[Stored data entries]
·····

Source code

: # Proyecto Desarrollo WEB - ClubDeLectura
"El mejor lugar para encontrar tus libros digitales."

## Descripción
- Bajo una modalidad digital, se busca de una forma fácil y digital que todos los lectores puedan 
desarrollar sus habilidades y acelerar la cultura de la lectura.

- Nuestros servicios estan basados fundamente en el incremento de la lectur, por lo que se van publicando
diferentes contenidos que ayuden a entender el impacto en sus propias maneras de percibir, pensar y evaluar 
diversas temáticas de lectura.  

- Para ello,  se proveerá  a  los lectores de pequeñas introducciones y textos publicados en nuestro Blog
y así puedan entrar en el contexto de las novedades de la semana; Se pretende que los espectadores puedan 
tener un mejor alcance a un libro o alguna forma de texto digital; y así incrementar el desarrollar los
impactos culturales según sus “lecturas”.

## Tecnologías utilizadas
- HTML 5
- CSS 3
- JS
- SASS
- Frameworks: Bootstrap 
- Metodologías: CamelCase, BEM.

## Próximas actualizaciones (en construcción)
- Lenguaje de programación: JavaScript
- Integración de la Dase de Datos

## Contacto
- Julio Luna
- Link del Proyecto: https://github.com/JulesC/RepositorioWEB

·····

* _Prompt_
Whichever lines of the data include the word "forma", pull them out.

* _Final answer_
- Bajo una modalidad digital, se busca de una forma fácil y digital que todos los lectores puedan 
tener un mejor alcance a un libro o alguna forma de texto digital; y así incrementar el desarrollar los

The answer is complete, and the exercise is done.